- Born: c. 1356 Padua, Italy
- Died: 1429 (aged 72–73) Venice, Italy
- Occupation: Humanist
- Years active: 1380s-1429

= Maddalena Scrovegni =

Italian humanist (c.1356–1429)

Maddalena Scrovegni (1356 ca.-1429) was an Italian humanist.

==Biography==
Maddalena Scrovegni was from a very wealthy family from Padua, Italy; she was the only daughter in the family. Her father was Ugolino da Scrovegni. She married Francesco Manfredi, a knight, in 1376. Manfredi died by 1381.
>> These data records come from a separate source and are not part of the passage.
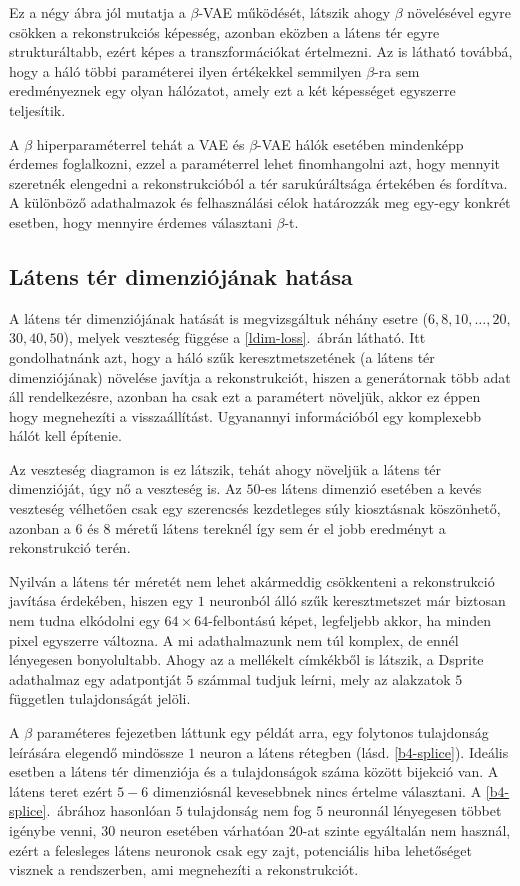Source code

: Ez a négy ábra jól mutatja a $\beta$-VAE működését, látszik ahogy $\beta$ növelésével egyre csökken a rekonstrukciós képesség, azonban eközben a látens tér egyre strukturáltabb, ezért képes a transzformációkat értelmezni. Az is látható továbbá, hogy a háló többi paraméterei ilyen értékekkel semmilyen $\beta$-ra sem eredményeznek egy olyan hálózatot, amely ezt a két képességet egyszerre teljesítik.



A $\beta$ hiperparaméterrel tehát a VAE és $\beta$-VAE hálók esetében mindenképp érdemes foglalkozni, ezzel a paraméterrel lehet finomhangolni azt, hogy mennyit szeretnék elengedni a rekonstrukcióból a tér sarukúráltsága értekében és fordítva. A különböző adathalmazok és felhasználási célok határozzák meg egy-egy konkrét esetben, hogy mennyire érdemes választani $\beta$-t.

\subsection{Látens tér dimenziójának hatása}

A látens tér dimenziójának hatását is megvizsgáltuk néhány esetre ($6, 8, 10, \dots , 20,$ $30, 40, 50$), melyek veszteség függése a \ref{ldim-loss}.~ábrán látható. Itt gondolhatnánk azt, hogy a háló szűk keresztmetszetének (a látens tér dimenziójának) növelése javítja a rekonstrukciót, hiszen a generátornak több adat áll rendelkezésre, azonban ha csak ezt a paramétert növeljük, akkor ez éppen hogy megnehezíti a visszaállítást. Ugyanannyi információból egy komplexebb hálót kell építenie.

Az veszteség diagramon is ez látszik, tehát ahogy növeljük a látens tér dimenzióját, úgy nő a veszteség is. Az $50$-es látens dimenzió esetében a kevés veszteség vélhetően csak egy szerencsés kezdetleges súly kiosztásnak köszönhető, azonban a $6$ és $8$ méretű látens tereknél így sem ér el jobb eredményt a rekonstrukció terén. 

Nyilván a látens tér méretét nem lehet akármeddig csökkenteni a rekonstrukció javítása érdekében, hiszen egy $1$ neuronból álló szűk keresztmetszet már biztosan nem tudna elkódolni egy $64\times64$-felbontású képet, legfeljebb akkor, ha minden pixel egyszerre változna. A mi adathalmazunk nem túl komplex, de ennél lényegesen bonyolultabb. Ahogy az a mellékelt címkékből is látszik, a Dsprite adathalmaz egy adatpontját $5$ számmal tudjuk leírni, mely az alakzatok $5$ független tulajdonságát jelöli.

A $\beta$ paraméteres fejezetben láttunk egy példát arra, egy folytonos tulajdonság leírására elegendő mindössze $1$ neuron a látens rétegben (lásd. \ref{b4-splice}). Ideális esetben a látens tér dimenziója és a tulajdonságok száma között bijekció van. A látens teret ezért $5-6$ dimenziósnál kevesebbnek nincs értelme választani. A \ref{b4-splice}.~ábrához hasonlóan $5$ tulajdonság nem fog $5$ neuronnál lényegesen többet igénybe venni, $30$ neuron esetében várhatóan $20$-at szinte egyáltalán nem használ, ezért a felesleges látens neuronok csak egy zajt, potenciális hiba lehetőséget visznek a rendszerben, ami megnehezíti a rekonstrukciót.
In 1383, Scrovegni wrote a letter to the Carraresi family to exonerate her family after they were exiled in Padua. The family was welcomed back into Paduan society under the Carraresi patron, Francesco il Vecchio. She was the subject of Antoni Loschi's poem The Temple of Chastity, written in 1389. In the poem, Loschi depicts Scrovegni as Chastity and that her study or home was a temple. The poem was commissioned by the House of Visconti in response to Scrovegni's letter.

Scrovegni, her father, and her brothers were exiled to Venice in 1390. In Venice, she founded a hospice. She died in Venice in 1429.

Scrovegni communicated with Angela Nogarola.